> **Your objective**:
Using the records below, copy out exactly the line that contains "Referring to the" and every line that follows it, up to and including the last, and no others.

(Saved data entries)
————————
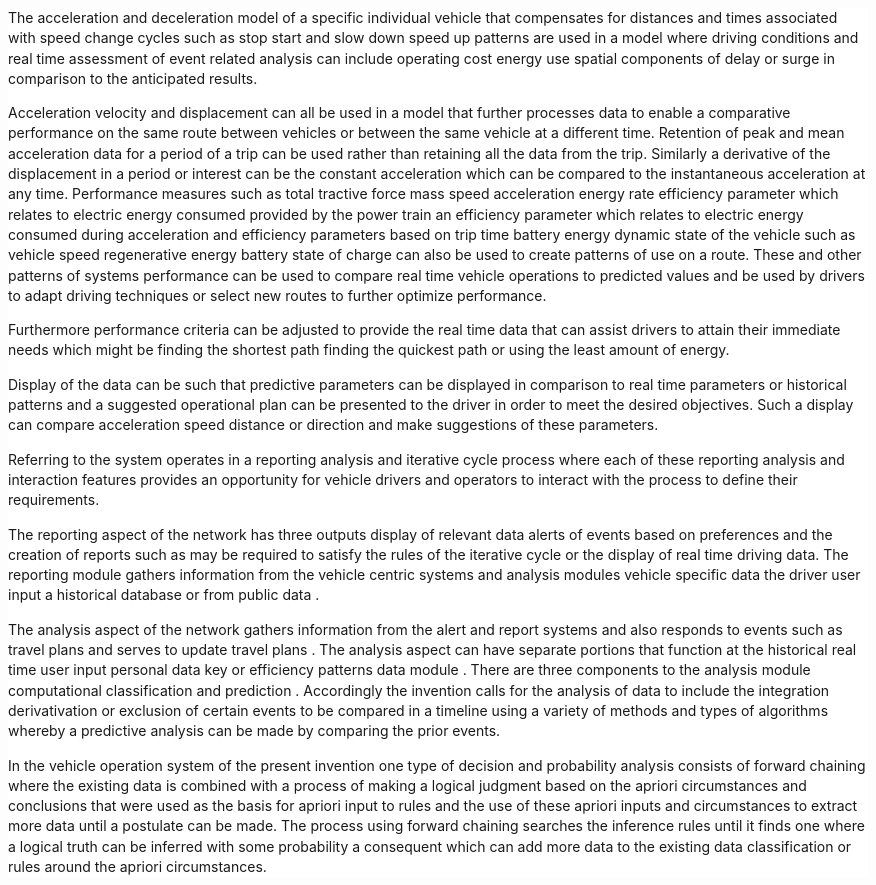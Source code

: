 The acceleration and deceleration model of a specific individual vehicle that compensates for distances and times associated with speed change cycles such as stop start and slow down speed up patterns are used in a model where driving conditions and real time assessment of event related analysis can include operating cost energy use spatial components of delay or surge in comparison to the anticipated results.

Acceleration velocity and displacement can all be used in a model that further processes data to enable a comparative performance on the same route between vehicles or between the same vehicle at a different time. Retention of peak and mean acceleration data for a period of a trip can be used rather than retaining all the data from the trip. Similarly a derivative of the displacement in a period or interest can be the constant acceleration which can be compared to the instantaneous acceleration at any time. Performance measures such as total tractive force mass speed acceleration energy rate efficiency parameter which relates to electric energy consumed provided by the power train an efficiency parameter which relates to electric energy consumed during acceleration and efficiency parameters based on trip time battery energy dynamic state of the vehicle such as vehicle speed regenerative energy battery state of charge can also be used to create patterns of use on a route. These and other patterns of systems performance can be used to compare real time vehicle operations to predicted values and be used by drivers to adapt driving techniques or select new routes to further optimize performance.

Furthermore performance criteria can be adjusted to provide the real time data that can assist drivers to attain their immediate needs which might be finding the shortest path finding the quickest path or using the least amount of energy.

Display of the data can be such that predictive parameters can be displayed in comparison to real time parameters or historical patterns and a suggested operational plan can be presented to the driver in order to meet the desired objectives. Such a display can compare acceleration speed distance or direction and make suggestions of these parameters.

Referring to the system operates in a reporting analysis and iterative cycle process where each of these reporting analysis and interaction features provides an opportunity for vehicle drivers and operators to interact with the process to define their requirements.

The reporting aspect of the network has three outputs display of relevant data alerts of events based on preferences and the creation of reports such as may be required to satisfy the rules of the iterative cycle or the display of real time driving data. The reporting module gathers information from the vehicle centric systems and analysis modules vehicle specific data the driver user input a historical database or from public data .

The analysis aspect of the network gathers information from the alert and report systems and also responds to events such as travel plans and serves to update travel plans . The analysis aspect can have separate portions that function at the historical real time user input personal data key or efficiency patterns data module . There are three components to the analysis module computational classification and prediction . Accordingly the invention calls for the analysis of data to include the integration derivativation or exclusion of certain events to be compared in a timeline using a variety of methods and types of algorithms whereby a predictive analysis can be made by comparing the prior events.

In the vehicle operation system of the present invention one type of decision and probability analysis consists of forward chaining where the existing data is combined with a process of making a logical judgment based on the apriori circumstances and conclusions that were used as the basis for apriori input to rules and the use of these apriori inputs and circumstances to extract more data until a postulate can be made. The process using forward chaining searches the inference rules until it finds one where a logical truth can be inferred with some probability a consequent which can add more data to the existing data classification or rules around the apriori circumstances.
————————
> **Response**:
Referring to the system operates in a reporting analysis and iterative cycle process where each of these reporting analysis and interaction features provides an opportunity for vehicle drivers and operators to interact with the process to define their requirements.

The reporting aspect of the network has three outputs display of relevant data alerts of events based on preferences and the creation of reports such as may be required to satisfy the rules of the iterative cycle or the display of real time driving data. The reporting module gathers information from the vehicle centric systems and analysis modules vehicle specific data the driver user input a historical database or from public data .

The analysis aspect of the network gathers information from the alert and report systems and also responds to events such as travel plans and serves to update travel plans . The analysis aspect can have separate portions that function at the historical real time user input personal data key or efficiency patterns data module . There are three components to the analysis module computational classification and prediction . Accordingly the invention calls for the analysis of data to include the integration derivativation or exclusion of certain events to be compared in a timeline using a variety of methods and types of algorithms whereby a predictive analysis can be made by comparing the prior events.

In the vehicle operation system of the present invention one type of decision and probability analysis consists of forward chaining where the existing data is combined with a process of making a logical judgment based on the apriori circumstances and conclusions that were used as the basis for apriori input to rules and the use of these apriori inputs and circumstances to extract more data until a postulate can be made. The process using forward chaining searches the inference rules until it finds one where a logical truth can be inferred with some probability a consequent which can add more data to the existing data classification or rules around the apriori circumstances.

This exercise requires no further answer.